Europe's Next Frontiers

The Finnish Institute of International Affairs · 27.10.2006 00:00 - 00:00

Speech by Olli Rehn: Europe’s Next Frontiers
Member of the European Commission responsible for Enlargement, Dr. Olli Rehn was the first Finnish speaker of the FIIA EU-Presidency Series with a lecture on Europe’s Next Frontiers, which is also the title of his recently published book. In his book, Dr. Rehn brings fresh and rather positive ideas to the debate on the future of European integration. He sees borders as restrictive, limiting our minds, chaining our actions and reducing our influence. On the contrary, frontiers are innovative, open new avenues, and try to tackle the future challenge with success and good preparation. Therefore, instead of limits and borders, the debate on the future of Europe should focus on the next frontiers of the European Union. Commissioner Rehn defined these three next frontiers as the economical revival of Europe, the political revival of Europe, and the new consensus on enlargement.

The first frontier and most urgent challenge is to rebuild confidence in the European economy. We have to improve our competitiveness and innovative capacity to enhance job creation and to raise employment rates. For example, the current cyclical upturn in France and Germany should be used in structural reforms. Therefore, reforms do not mean only security but also allow flexibility. Economic revival is needed as well in order to enhance the legitimacy of European leaders. These European leaders need to show their own people first; thereafter, people will give them the mandate.

The second frontier is the political revival of Europe. Debate about how to make this revival happen should avoid two false dichotomies: economic versus political Europe; and deepening versus widening. We need both an economic Europe and a political Europe. We need economic reforms to enhance our competitiveness, and political reforms to make the Union more effective and democratic. For example, there would have been no Single Market without the Single European Act of 1992, which extended qualified majority voting. Concerning the widening versus deepening dichotomy, history shows that political integration and enlargement rounds have proceeded in parallel. Since the 1980s, the number of EU members has more than doubled from 12 to 25, while the Union has simultaneously taken major steps towards deeper political and economic integration by establishing the single market, introducing the euro, and reinforcing the common foreign and security policy. Deepening and widening can also continue in parallel.

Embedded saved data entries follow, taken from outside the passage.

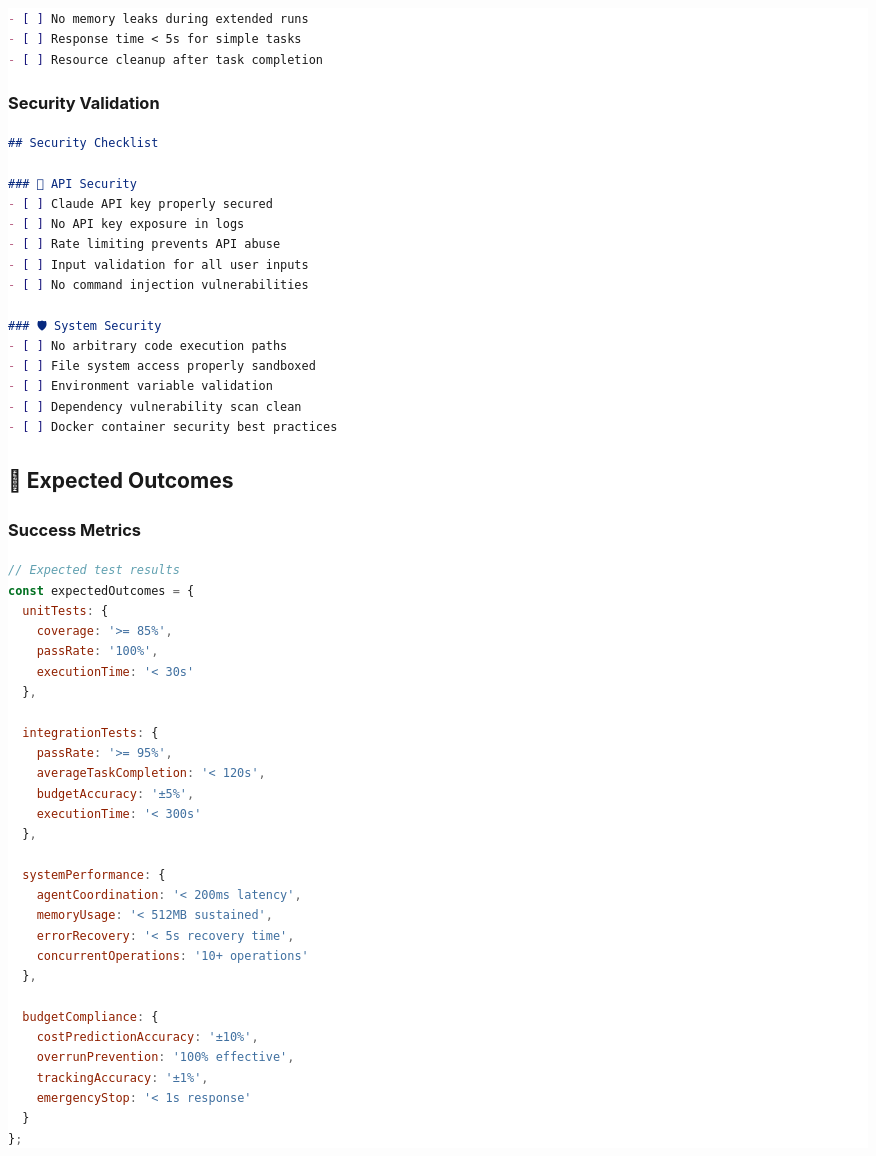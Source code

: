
 ```markdown
- [ ] No memory leaks during extended runs
- [ ] Response time < 5s for simple tasks
- [ ] Resource cleanup after task completion
```

### Security Validation
```markdown
## Security Checklist

### 🔐 API Security
- [ ] Claude API key properly secured
- [ ] No API key exposure in logs
- [ ] Rate limiting prevents API abuse
- [ ] Input validation for all user inputs
- [ ] No command injection vulnerabilities

### 🛡️ System Security
- [ ] No arbitrary code execution paths
- [ ] File system access properly sandboxed
- [ ] Environment variable validation
- [ ] Dependency vulnerability scan clean
- [ ] Docker container security best practices
```

## 🎯 Expected Outcomes

### Success Metrics
```javascript
// Expected test results
const expectedOutcomes = {
  unitTests: {
    coverage: '>= 85%',
    passRate: '100%',
    executionTime: '< 30s'
  },
  
  integrationTests: {
    passRate: '>= 95%',
    averageTaskCompletion: '< 120s',
    budgetAccuracy: '±5%',
    executionTime: '< 300s'
  },
  
  systemPerformance: {
    agentCoordination: '< 200ms latency',
    memoryUsage: '< 512MB sustained',
    errorRecovery: '< 5s recovery time',
    concurrentOperations: '10+ operations'
  },
  
  budgetCompliance: {
    costPredictionAccuracy: '±10%',
    overrunPrevention: '100% effective',
    trackingAccuracy: '±1%',
    emergencyStop: '< 1s response'
  }
};
```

The third frontier, namely the new consensus on enlargement, signifies new neighborhoods, which Europe needs in order to extend the zone of peace and democracy, especially in South-Eastern Europe. Concerning Turkey, those who talk continually about privileged partnership are creating a vicious circle of reversed commitment, weakened conditionality, and stalled reforms. Our vision is to break this negative spiral by keeping our word and sticking firmly to the accession perspective, thus creating a virtuous circle of credible commitment, rigorous conditionality, and reinforced reforms. Concerning all the candidate countries, we should be both fair and firm, and we should uphold our commitments. We should be firm so that we can support the reforms in the corner of Europe where the future of Europe will be decided. At the end Commissioner Rehn pointed out that in the process of EU enlargement, both the economic and political revival should take place so that the enlargement can proceed.

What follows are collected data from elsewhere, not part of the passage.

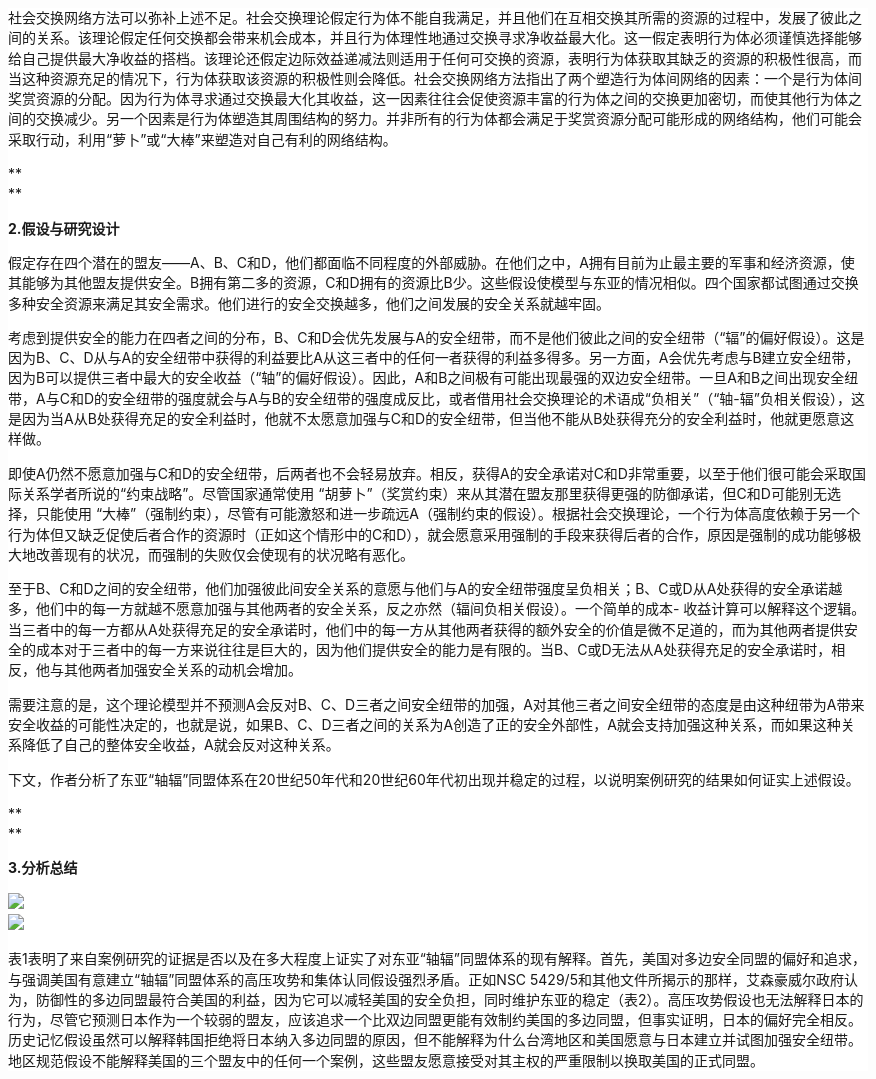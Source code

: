 社会交换网络方法可以弥补上述不足。社会交换理论假定行为体不能自我满足，并且他们在互相交换其所需的资源的过程中，发展了彼此之间的关系。该理论假定任何交换都会带来机会成本，并且行为体理性地通过交换寻求净收益最大化。这一假定表明行为体必须谨慎选择能够给自己提供最大净收益的搭档。该理论还假定边际效益递减法则适用于任何可交换的资源，表明行为体获取其缺乏的资源的积极性很高，而当这种资源充足的情况下，行为体获取该资源的积极性则会降低。社会交换网络方法指出了两个塑造行为体间网络的因素：一个是行为体间奖赏资源的分配。因为行为体寻求通过交换最大化其收益，这一因素往往会促使资源丰富的行为体之间的交换更加密切，而使其他行为体之间的交换减少。另一个因素是行为体塑造其周围结构的努力。并非所有的行为体都会满足于奖赏资源分配可能形成的网络结构，他们可能会采取行动，利用“萝卜”或“大棒”来塑造对自己有利的网络结构。

 **  
**

 **2.假设与研究设计**  

  

假定存在四个潜在的盟友——A、B、C和D，他们都面临不同程度的外部威胁。在他们之中，A拥有目前为止最主要的军事和经济资源，使其能够为其他盟友提供安全。B拥有第二多的资源，C和D拥有的资源比B少。这些假设使模型与东亚的情况相似。四个国家都试图通过交换多种安全资源来满足其安全需求。他们进行的安全交换越多，他们之间发展的安全关系就越牢固。

  

考虑到提供安全的能力在四者之间的分布，B、C和D会优先发展与A的安全纽带，而不是他们彼此之间的安全纽带（“辐”的偏好假设）。这是因为B、C、D从与A的安全纽带中获得的利益要比A从这三者中的任何一者获得的利益多得多。另一方面，A会优先考虑与B建立安全纽带，因为B可以提供三者中最大的安全收益（“轴”的偏好假设）。因此，A和B之间极有可能出现最强的双边安全纽带。一旦A和B之间出现安全纽带，A与C和D的安全纽带的强度就会与A与B的安全纽带的强度成反比，或者借用社会交换理论的术语成“负相关”（“轴-辐”负相关假设），这是因为当A从B处获得充足的安全利益时，他就不太愿意加强与C和D的安全纽带，但当他不能从B处获得充分的安全利益时，他就更愿意这样做。

  

即使A仍然不愿意加强与C和D的安全纽带，后两者也不会轻易放弃。相反，获得A的安全承诺对C和D非常重要，以至于他们很可能会采取国际关系学者所说的“约束战略”。尽管国家通常使用
“胡萝卜”（奖赏约束）来从其潜在盟友那里获得更强的防御承诺，但C和D可能别无选择，只能使用
“大棒”（强制约束），尽管有可能激怒和进一步疏远A（强制约束的假设）。根据社会交换理论，一个行为体高度依赖于另一个行为体但又缺乏促使后者合作的资源时（正如这个情形中的C和D），就会愿意采用强制的手段来获得后者的合作，原因是强制的成功能够极大地改善现有的状况，而强制的失败仅会使现有的状况略有恶化。

  

至于B、C和D之间的安全纽带，他们加强彼此间安全关系的意愿与他们与A的安全纽带强度呈负相关；B、C或D从A处获得的安全承诺越多，他们中的每一方就越不愿意加强与其他两者的安全关系，反之亦然（辐间负相关假设）。一个简单的成本-
收益计算可以解释这个逻辑。当三者中的每一方都从A处获得充足的安全承诺时，他们中的每一方从其他两者获得的额外安全的价值是微不足道的，而为其他两者提供安全的成本对于三者中的每一方来说往往是巨大的，因为他们提供安全的能力是有限的。当B、C或D无法从A处获得充足的安全承诺时，相反，他与其他两者加强安全关系的动机会增加。

  

需要注意的是，这个理论模型并不预测A会反对B、C、D三者之间安全纽带的加强，A对其他三者之间安全纽带的态度是由这种纽带为A带来安全收益的可能性决定的，也就是说，如果B、C、D三者之间的关系为A创造了正的安全外部性，A就会支持加强这种关系，而如果这种关系降低了自己的整体安全收益，A就会反对这种关系。

  

下文，作者分析了东亚“轴辐”同盟体系在20世纪50年代和20世纪60年代初出现并稳定的过程，以说明案例研究的结果如何证实上述假设。

 **  
**

 **3.分析总结**

  
![](/images/1729/6.png)  
![](/images/1729/7.png)

  

表1表明了来自案例研究的证据是否以及在多大程度上证实了对东亚“轴辐”同盟体系的现有解释。首先，美国对多边安全同盟的偏好和追求，与强调美国有意建立“轴辐”同盟体系的高压攻势和集体认同假设强烈矛盾。正如NSC
5429/5和其他文件所揭示的那样，艾森豪威尔政府认为，防御性的多边同盟最符合美国的利益，因为它可以减轻美国的安全负担，同时维护东亚的稳定（表2）。高压攻势假设也无法解释日本的行为，尽管它预测日本作为一个较弱的盟友，应该追求一个比双边同盟更能有效制约美国的多边同盟，但事实证明，日本的偏好完全相反。历史记忆假设虽然可以解释韩国拒绝将日本纳入多边同盟的原因，但不能解释为什么台湾地区和美国愿意与日本建立并试图加强安全纽带。地区规范假设不能解释美国的三个盟友中的任何一个案例，这些盟友愿意接受对其主权的严重限制以换取美国的正式同盟。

In the question and answer part of the lecture, Mr Rehn was asked about the situation of non-member countries, namely Turkey, Switzerland, Norway, Iceland, Israel, and Ukraine. The Commissioner clearly pointed out that the enlargement process of the EU is based on a consolidation of the current enlargement agenda. In addition, the question concerning the importance of EU’s global role was addressed. Mr Rehn replied that EU has a major role concerning economic globalization, but the challenge still remains concerning foreign and security policy, where the combination between soft and hard power should be determined.